## [INSTRUCTIONS FOR THE TASK]
The data below is to be transcribed word for word; pictures are to be excluded.

## [PROVIDED DATA]

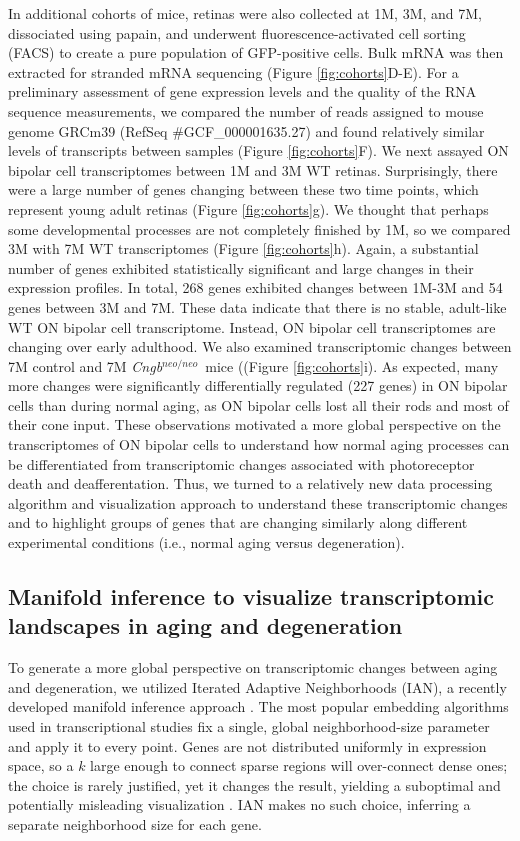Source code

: \documentclass[11pt, a4paper]{article}
\newcommand{\cngb}{\textit{Cngb$^{neo/neo}$}~}
\begin{document}
In additional cohorts of mice, retinas were also collected at 1M, 3M, and 7M, dissociated using papain, and underwent fluorescence-activated cell sorting (FACS) to create a pure population of GFP-positive cells.  Bulk mRNA was then extracted for stranded mRNA sequencing (Figure \ref{fig:cohorts}D-E).  For a preliminary assessment of gene expression levels and the quality of the RNA sequence measurements, we compared the number of reads assigned to mouse genome GRCm39 (RefSeq \#GCF\_000001635.27) and found relatively similar levels of transcripts between samples (Figure \ref{fig:cohorts}F). We next assayed ON bipolar cell transcriptomes between 1M and 3M WT retinas. Surprisingly, there were a large number of genes changing between these two time points, which represent young adult retinas (Figure \ref{fig:cohorts}g). We thought that perhaps some developmental processes are not completely finished by 1M, so we compared 3M with 7M WT transcriptomes (Figure \ref{fig:cohorts}h). Again, a substantial number of genes exhibited statistically significant and large changes in their expression profiles. In total, 268 genes exhibited changes between 1M-3M and 54 genes between 3M and 7M. These data indicate that there is no stable, adult-like WT ON bipolar cell transcriptome. Instead, ON bipolar cell transcriptomes are changing over early adulthood. We also examined transcriptomic changes between 7M control and 7M \cngb mice ((Figure \ref{fig:cohorts}i). As expected, many more changes were significantly differentially regulated (227 genes) in ON bipolar cells than during normal aging, as ON bipolar cells lost all their rods and most of their cone input. These observations motivated a more global perspective on the transcriptomes of ON bipolar cells to understand how normal aging processes can be differentiated from transcriptomic changes associated with photoreceptor death and deafferentation. Thus, we turned to a relatively new data processing algorithm and visualization approach to understand these transcriptomic changes and to highlight groups of genes that are changing similarly along different experimental conditions (i.e., normal aging versus degeneration). 

\subsection*{Manifold inference to visualize transcriptomic landscapes in aging and degeneration}

To generate a more global perspective on transcriptomic changes between aging and degeneration, we utilized Iterated Adaptive Neighborhoods (IAN), a recently developed manifold inference approach \citep{Dyballa2023-ur}. The most popular embedding algorithms used in transcriptional studies fix a single, global neighborhood-size parameter and apply it to every point. Genes are not distributed uniformly in
expression space, so a $k$ large enough to connect sparse regions will over-connect dense ones; the choice is rarely justified, yet it changes the result, yielding a suboptimal and potentially misleading visualization \citep{Kobak2019}. IAN makes no such choice, inferring a separate neighborhood size for each gene.
\end{document}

## [EXPECTED ANSWER]
Source code

: \documentclass[11pt, a4paper]{article}
\newcommand{\cngb}{\textit{Cngb$^{neo/neo}$}~}
\begin{document}
In additional cohorts of mice, retinas were also collected at 1M, 3M, and 7M, dissociated using papain, and underwent fluorescence-activated cell sorting (FACS) to create a pure population of GFP-positive cells.  Bulk mRNA was then extracted for stranded mRNA sequencing (Figure \ref{fig:cohorts}D-E).  For a preliminary assessment of gene expression levels and the quality of the RNA sequence measurements, we compared the number of reads assigned to mouse genome GRCm39 (RefSeq \#GCF\_000001635.27) and found relatively similar levels of transcripts between samples (Figure \ref{fig:cohorts}F). We next assayed ON bipolar cell transcriptomes between 1M and 3M WT retinas. Surprisingly, there were a large number of genes changing between these two time points, which represent young adult retinas (Figure \ref{fig:cohorts}g). We thought that perhaps some developmental processes are not completely finished by 1M, so we compared 3M with 7M WT transcriptomes (Figure \ref{fig:cohorts}h). Again, a substantial number of genes exhibited statistically significant and large changes in their expression profiles. In total, 268 genes exhibited changes between 1M-3M and 54 genes between 3M and 7M. These data indicate that there is no stable, adult-like WT ON bipolar cell transcriptome. Instead, ON bipolar cell transcriptomes are changing over early adulthood. We also examined transcriptomic changes between 7M control and 7M \cngb mice ((Figure \ref{fig:cohorts}i). As expected, many more changes were significantly differentially regulated (227 genes) in ON bipolar cells than during normal aging, as ON bipolar cells lost all their rods and most of their cone input. These observations motivated a more global perspective on the transcriptomes of ON bipolar cells to understand how normal aging processes can be differentiated from transcriptomic changes associated with photoreceptor death and deafferentation. Thus, we turned to a relatively new data processing algorithm and visualization approach to understand these transcriptomic changes and to highlight groups of genes that are changing similarly along different experimental conditions (i.e., normal aging versus degeneration). 

\subsection*{Manifold inference to visualize transcriptomic landscapes in aging and degeneration}

To generate a more global perspective on transcriptomic changes between aging and degeneration, we utilized Iterated Adaptive Neighborhoods (IAN), a recently developed manifold inference approach \citep{Dyballa2023-ur}. The most popular embedding algorithms used in transcriptional studies fix a single, global neighborhood-size parameter and apply it to every point. Genes are not distributed uniformly in
expression space, so a $k$ large enough to connect sparse regions will over-connect dense ones; the choice is rarely justified, yet it changes the result, yielding a suboptimal and potentially misleading visualization \citep{Kobak2019}. IAN makes no such choice, inferring a separate neighborhood size for each gene.
\end{document}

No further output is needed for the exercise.